Who Killed Vincent Chin?
USA / 1988 / English, Chinese / 16mm / 84 min
It is 1982 in Detroit, a city plunged into recession by the advances of Japanese corporations. Chinese-American Vincent Chin is beaten to death, but the light sentence is completely out of balance with the injustice of the murder. This work pursues the truth within the incident.

Amir Naderi (Iranian national, USA resident, director)

Born in 1945 in Abadan, a port city on the shores of the Persian Gulf in Iran. After gaining experience as a still cameraman, projectionist and assistant director, he made his directorial debut with Khoda Hafez Rafig (Good Bye Friend) in 1971. His Harmonica (1974) is known as one of the masterpieces of pre-revolutionary Iranian cinema. His two consecutive works The Runner (1986) and Water, Wind, Dust (1989) both took the Grand Prix at the Nantes Three Continents Film Festival, gaining him international acknowledgement as one of Iran’s most representative filmmakers. He later moved to USA and achieved his desire of directing a film there with Manhattan By Numbers in 1993, which was screened at the Venice Film Festival and also received a theatrical release in Japanese cinemas. Currently based in New York. His latest work is Marathon (2002).

USA / 2002 / English / Video / 74 min
A woman desperately perseveres through a crossword marathon, as the subways, buses, street corners and other New York scenery unfold with dazzling repercussions.

Anand Patwardhan (India, director)

Born in 1950. Completed a B.A. in English Literature at Bombay University in 1970, a B.A. in Sociology at Brandeis University in 1970, and a M.A. in Communications at McGill University in 1982. Works include A Time to Rise (1981), about Indian immigrant farm workers’ efforts to unionize in Canada; In Memory of Friends (1990), on rebuilding communal harmony in Punjab; YIDFF ’93 Citizen’s Prize winner In the Name of God (1992), on the rise of Hindu fundamentalism; and YIDFF ’95 Special Prize winner Father, Son and Holy War (1995), on the patriarchal roots of violence in India. A Narmada Diary (1996) and War and Peace/Jang aur Aman (2001) were both recipients of the Grand Prize at the Earth-Vision Film Festival.

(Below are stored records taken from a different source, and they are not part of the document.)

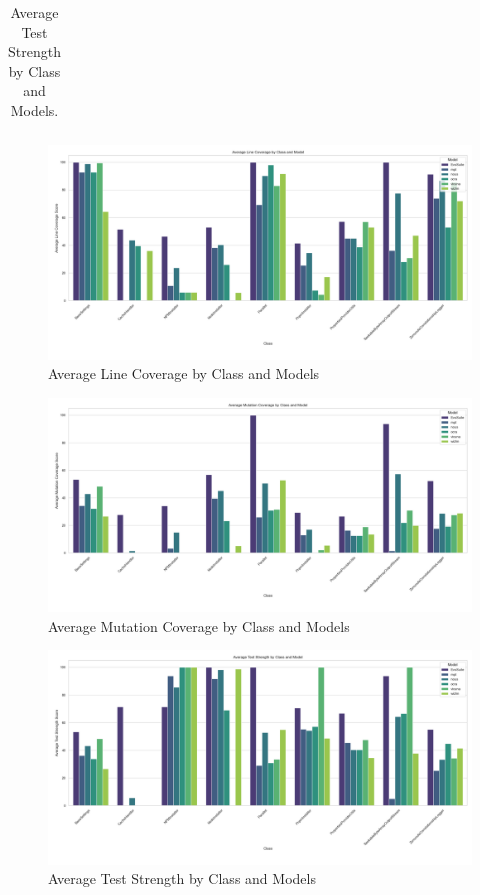 \begin{table}[H]
\begin{tabular}{| l | r | r | r | r | r | r |}
\end{tabular}
\caption{Average Test Strength by Class and Models.}
\label{tab:test_strength}
\end{table}

\begin{figure}[H]
\centering
\includegraphics[width=1\textwidth]{images/line_coverage_avg.png}
\caption{Average Line Coverage by Class and Models}
\label{fig:line_coverage}
\end{figure}

\begin{figure}[H]
\centering
\includegraphics[width=1\textwidth]{images/mutation_coverage_avg.png}
\caption{Average Mutation Coverage by Class and Models}
\label{fig:mutation_coverage}
\end{figure}

\begin{figure}[H]
\centering
\includegraphics[width=1\textwidth]{images/test_strength_avg.png}
\caption{Average Test Strength by Class and Models}
\label{fig:test_strength}
\end{figure}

War and Peace / Jang aur Aman
India / 2002 / Hindi, English, Japanese / Video / 166 min
A look at modern times on a grand scale with a focus on the escalating nuclear arms race and religious tensions in India and Pakistan, and including reports on USA and Japan, the only country to be on the receiving end of a nuclear bombing.

Takamine Go (Japan, director)

Born in 1948 in Kabira Village on Ishigaki Island, Okinawa. Lived in Naha until graduating from high school, after which he entered the Kyoto University of Education on a national scholarship for exchange students (Okinawa was still under American control at the time), and began shooting 8mm movies. Made his directorial debut with Okinawan Dream Show (1974), a close look at the scenery of Okinawa around the time of its reversion to Japan, and has subsequently continued to make films about Okinawa. Directed his first theatrical film Paradise View in 1985. His Untamagiru (1989) won a number of domestic and international awards, including the Caligari Film Prize at the Berlin International Film Festival. Completed Tsuru-Henry in 1998. At present he teaches courses at vocational schools and universities while working on a new theatrical film, Queer Fish Lane.

Japan / 1989 / Okinawan, Japanese, English / 35mm / 120 min
Set in Okinawa shortly before its reversion to the Japanese mainland, this story revolves around the feud between the protagonist Giru, who had a relationship with the pig incarnation Mare, and Chief Nishihara, who has raised Mare with great affection. A quest for a time when Okinawa was almost swallowed by the sea, and for the place where dreams lie.

*This year’s Okinawa program also features The World of Takamine Go, a retrospective screening of most of his works.